Cette évaluation peut être effectuée pour un ensemble de types de véhicules, de composants et d’équipements. Elle peut aussi être effectuée en complément des inspections réalisées pour l’évaluation initiale de la réception CE définie au paragraphe 1 de l’annexe X de la directive 2007/46/CE susvisée.

Les contrôles sont effectués par le service technique dans les conditions définies à l’article 4 de l’arrêté du 4 mai 2009 susvisé.

Article 6 de l’arrêté du 9 mars 2012

L’arrêté du 24 décembre 2004 concernant les dispositions relatives à la construction des véhicules, composants et équipements visant l’élimination des véhicules hors d’usage est abrogé.

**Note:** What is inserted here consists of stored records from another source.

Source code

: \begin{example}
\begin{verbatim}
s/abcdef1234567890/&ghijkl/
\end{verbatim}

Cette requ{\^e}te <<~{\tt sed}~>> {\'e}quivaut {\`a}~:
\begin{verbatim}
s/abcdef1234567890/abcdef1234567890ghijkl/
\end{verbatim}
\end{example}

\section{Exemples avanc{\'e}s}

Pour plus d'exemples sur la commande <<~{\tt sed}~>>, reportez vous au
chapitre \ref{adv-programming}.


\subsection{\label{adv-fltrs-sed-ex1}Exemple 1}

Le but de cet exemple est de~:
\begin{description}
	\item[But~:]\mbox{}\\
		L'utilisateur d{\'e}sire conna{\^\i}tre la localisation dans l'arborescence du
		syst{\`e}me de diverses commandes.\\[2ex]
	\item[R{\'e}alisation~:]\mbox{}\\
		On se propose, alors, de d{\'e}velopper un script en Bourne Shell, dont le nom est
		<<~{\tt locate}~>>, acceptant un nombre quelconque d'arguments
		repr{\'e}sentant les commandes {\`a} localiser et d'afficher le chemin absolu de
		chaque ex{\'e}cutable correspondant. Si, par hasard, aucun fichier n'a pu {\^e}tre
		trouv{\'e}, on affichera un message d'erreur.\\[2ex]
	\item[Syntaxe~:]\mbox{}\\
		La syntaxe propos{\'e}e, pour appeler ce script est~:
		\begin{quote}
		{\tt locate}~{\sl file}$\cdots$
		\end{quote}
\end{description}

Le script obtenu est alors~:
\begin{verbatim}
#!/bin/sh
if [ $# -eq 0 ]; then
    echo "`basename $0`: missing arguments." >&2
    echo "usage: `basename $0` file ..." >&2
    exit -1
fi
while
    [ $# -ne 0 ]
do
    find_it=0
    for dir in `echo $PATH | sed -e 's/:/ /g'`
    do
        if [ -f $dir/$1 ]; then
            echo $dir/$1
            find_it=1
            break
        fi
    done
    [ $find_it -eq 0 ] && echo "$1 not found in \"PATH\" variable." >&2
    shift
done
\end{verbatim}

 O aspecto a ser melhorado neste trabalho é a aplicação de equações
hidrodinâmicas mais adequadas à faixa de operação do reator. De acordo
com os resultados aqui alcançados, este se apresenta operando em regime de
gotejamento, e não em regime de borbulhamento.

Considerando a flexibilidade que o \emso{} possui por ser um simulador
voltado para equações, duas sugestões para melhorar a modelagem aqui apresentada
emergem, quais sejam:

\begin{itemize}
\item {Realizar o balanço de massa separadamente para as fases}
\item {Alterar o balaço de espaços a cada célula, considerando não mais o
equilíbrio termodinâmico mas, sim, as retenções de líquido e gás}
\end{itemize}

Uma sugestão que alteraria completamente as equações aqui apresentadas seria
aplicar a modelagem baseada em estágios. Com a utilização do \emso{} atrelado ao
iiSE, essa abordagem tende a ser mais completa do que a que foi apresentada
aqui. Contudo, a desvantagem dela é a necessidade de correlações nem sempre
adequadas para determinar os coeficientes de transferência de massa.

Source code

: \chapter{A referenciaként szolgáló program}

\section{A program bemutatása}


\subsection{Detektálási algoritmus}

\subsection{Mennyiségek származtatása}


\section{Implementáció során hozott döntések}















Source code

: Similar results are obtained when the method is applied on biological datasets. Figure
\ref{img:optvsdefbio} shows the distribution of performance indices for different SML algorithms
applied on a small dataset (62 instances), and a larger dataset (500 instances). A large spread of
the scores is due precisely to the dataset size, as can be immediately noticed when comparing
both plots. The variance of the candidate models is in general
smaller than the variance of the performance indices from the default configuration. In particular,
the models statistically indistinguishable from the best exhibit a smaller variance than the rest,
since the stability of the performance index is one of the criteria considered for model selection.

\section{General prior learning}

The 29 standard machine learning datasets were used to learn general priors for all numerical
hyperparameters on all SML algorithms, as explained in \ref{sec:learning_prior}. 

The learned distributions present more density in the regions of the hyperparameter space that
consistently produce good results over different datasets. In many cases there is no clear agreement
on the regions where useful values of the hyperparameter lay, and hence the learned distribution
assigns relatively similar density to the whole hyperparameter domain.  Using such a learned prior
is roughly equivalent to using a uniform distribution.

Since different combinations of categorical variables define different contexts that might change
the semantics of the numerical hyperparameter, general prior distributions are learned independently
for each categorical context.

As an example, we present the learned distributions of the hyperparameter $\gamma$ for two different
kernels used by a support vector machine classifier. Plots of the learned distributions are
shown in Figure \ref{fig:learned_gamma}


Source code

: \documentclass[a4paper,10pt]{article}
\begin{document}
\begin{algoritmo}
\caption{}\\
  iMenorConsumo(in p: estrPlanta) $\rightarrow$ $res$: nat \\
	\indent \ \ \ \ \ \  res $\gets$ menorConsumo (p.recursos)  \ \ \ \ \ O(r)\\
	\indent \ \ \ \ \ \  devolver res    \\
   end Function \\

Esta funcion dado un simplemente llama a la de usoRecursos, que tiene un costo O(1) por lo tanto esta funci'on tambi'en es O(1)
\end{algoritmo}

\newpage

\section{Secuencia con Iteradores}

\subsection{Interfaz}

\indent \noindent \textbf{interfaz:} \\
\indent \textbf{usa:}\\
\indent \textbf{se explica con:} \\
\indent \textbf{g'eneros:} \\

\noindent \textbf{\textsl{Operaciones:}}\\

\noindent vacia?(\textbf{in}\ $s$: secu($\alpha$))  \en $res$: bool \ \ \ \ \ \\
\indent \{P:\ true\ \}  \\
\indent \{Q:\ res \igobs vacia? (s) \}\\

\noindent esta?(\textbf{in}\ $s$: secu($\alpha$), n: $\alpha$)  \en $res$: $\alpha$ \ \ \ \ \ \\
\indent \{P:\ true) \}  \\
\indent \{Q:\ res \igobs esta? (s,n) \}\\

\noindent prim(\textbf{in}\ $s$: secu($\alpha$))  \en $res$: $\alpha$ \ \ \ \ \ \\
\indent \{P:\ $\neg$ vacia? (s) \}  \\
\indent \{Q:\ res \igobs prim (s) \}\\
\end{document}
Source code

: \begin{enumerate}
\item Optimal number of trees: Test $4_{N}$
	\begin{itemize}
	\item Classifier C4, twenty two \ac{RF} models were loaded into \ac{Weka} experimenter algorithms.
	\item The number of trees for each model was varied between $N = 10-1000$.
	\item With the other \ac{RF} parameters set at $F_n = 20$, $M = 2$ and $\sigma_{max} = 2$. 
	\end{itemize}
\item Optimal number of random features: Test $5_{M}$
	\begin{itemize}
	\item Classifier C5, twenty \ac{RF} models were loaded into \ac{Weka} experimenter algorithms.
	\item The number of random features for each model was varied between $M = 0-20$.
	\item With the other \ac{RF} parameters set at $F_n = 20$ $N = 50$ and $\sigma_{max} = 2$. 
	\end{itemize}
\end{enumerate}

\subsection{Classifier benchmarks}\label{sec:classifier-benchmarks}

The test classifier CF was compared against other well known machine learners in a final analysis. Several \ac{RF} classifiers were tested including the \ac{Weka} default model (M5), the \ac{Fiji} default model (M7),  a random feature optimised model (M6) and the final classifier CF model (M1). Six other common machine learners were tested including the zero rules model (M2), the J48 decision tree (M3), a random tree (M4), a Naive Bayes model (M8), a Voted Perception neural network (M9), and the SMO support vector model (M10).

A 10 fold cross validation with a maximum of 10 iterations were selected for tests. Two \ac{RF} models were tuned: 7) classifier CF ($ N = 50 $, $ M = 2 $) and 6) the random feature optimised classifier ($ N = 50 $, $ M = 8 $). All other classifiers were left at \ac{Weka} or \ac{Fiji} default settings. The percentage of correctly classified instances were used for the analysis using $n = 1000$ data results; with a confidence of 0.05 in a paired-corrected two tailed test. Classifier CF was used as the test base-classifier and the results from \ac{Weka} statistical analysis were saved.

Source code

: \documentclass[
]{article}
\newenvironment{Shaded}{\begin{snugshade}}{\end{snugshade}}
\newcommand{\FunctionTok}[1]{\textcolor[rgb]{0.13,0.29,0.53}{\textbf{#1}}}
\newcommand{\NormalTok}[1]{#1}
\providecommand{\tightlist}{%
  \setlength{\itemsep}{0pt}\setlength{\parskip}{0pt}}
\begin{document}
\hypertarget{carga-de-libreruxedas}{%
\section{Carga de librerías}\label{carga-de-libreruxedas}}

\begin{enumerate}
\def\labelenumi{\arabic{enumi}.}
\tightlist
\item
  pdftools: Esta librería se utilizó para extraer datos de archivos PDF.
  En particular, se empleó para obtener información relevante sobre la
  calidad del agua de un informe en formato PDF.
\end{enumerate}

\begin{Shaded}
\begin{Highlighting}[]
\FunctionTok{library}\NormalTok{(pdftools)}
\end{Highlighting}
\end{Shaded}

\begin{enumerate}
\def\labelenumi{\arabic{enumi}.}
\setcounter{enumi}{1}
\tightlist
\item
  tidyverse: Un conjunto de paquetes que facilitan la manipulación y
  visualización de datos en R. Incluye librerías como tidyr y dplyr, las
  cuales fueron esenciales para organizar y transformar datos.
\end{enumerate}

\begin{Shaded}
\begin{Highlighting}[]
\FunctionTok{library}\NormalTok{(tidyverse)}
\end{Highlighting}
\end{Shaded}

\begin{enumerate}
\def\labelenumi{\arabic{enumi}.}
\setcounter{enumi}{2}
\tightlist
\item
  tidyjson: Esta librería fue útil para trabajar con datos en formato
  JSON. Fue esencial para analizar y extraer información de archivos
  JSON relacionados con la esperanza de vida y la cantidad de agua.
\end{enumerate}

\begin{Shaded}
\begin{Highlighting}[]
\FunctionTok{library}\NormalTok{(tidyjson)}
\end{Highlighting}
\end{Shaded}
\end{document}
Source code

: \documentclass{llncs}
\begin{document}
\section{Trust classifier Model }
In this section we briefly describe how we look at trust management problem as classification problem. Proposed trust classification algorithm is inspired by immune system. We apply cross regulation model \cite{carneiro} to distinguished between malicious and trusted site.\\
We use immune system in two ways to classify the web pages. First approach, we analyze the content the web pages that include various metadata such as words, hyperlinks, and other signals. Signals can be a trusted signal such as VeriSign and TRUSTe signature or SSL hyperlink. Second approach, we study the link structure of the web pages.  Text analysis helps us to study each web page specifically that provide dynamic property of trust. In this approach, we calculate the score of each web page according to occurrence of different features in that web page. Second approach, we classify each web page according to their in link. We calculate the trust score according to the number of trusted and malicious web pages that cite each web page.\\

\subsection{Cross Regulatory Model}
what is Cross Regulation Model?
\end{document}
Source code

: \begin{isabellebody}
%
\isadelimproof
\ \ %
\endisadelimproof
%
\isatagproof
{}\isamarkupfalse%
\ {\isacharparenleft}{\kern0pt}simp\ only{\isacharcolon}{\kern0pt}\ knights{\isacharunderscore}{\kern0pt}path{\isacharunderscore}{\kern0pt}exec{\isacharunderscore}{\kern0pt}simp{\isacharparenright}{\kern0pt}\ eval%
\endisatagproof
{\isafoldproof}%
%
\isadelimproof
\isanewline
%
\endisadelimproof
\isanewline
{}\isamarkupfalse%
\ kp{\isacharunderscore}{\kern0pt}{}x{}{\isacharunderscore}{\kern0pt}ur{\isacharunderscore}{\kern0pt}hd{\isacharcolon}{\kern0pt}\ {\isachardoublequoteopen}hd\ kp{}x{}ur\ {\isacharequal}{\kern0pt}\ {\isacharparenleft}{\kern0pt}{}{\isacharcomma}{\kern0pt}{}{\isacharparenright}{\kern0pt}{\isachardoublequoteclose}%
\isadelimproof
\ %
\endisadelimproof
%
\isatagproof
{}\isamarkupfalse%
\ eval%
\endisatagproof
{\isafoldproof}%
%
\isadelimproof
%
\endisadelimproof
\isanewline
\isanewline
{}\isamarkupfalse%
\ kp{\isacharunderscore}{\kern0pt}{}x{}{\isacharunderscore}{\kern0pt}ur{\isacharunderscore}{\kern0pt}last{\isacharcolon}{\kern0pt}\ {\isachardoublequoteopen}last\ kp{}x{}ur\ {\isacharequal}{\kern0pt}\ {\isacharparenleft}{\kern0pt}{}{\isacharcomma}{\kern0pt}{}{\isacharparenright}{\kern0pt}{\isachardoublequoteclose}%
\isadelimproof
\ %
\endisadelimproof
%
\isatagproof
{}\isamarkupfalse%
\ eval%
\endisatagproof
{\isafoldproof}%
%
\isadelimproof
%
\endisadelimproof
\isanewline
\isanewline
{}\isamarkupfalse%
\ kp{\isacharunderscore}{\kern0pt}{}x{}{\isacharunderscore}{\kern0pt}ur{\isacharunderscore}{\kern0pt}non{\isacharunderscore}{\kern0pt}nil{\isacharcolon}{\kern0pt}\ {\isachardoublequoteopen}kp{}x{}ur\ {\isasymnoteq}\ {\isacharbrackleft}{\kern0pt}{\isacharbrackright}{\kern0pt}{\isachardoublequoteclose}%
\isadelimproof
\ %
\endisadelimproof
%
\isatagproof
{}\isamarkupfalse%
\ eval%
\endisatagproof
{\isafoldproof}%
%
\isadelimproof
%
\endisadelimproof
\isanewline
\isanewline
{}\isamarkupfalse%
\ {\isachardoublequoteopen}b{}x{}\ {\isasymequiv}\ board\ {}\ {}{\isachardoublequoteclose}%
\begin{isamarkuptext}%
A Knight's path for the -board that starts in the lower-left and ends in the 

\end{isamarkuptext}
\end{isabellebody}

Article 7 de l’arrêté du 9 mars 2012

Les dispositions du présent arrêté sont applicables aux véhicules, composants et équipements réceptionnés par type à dater de la publication au Journal officiel du présent arrêté.

Le contrôle de la conformité aux dispositions du présent arrêté des véhicules mis pour la première fois en circulation après la publication au Journal officiel du présent arrêté, mais réceptionnés par type avant cette date, ainsi que le contrôle de la conformité de leurs composants et équipements réceptionnés, destinés à être installés sur ces véhicules, est effectué, dans les conditions prévues au présent arrêté, à l’occasion d’une mise à jour ou d’une extension ultérieure de la réception.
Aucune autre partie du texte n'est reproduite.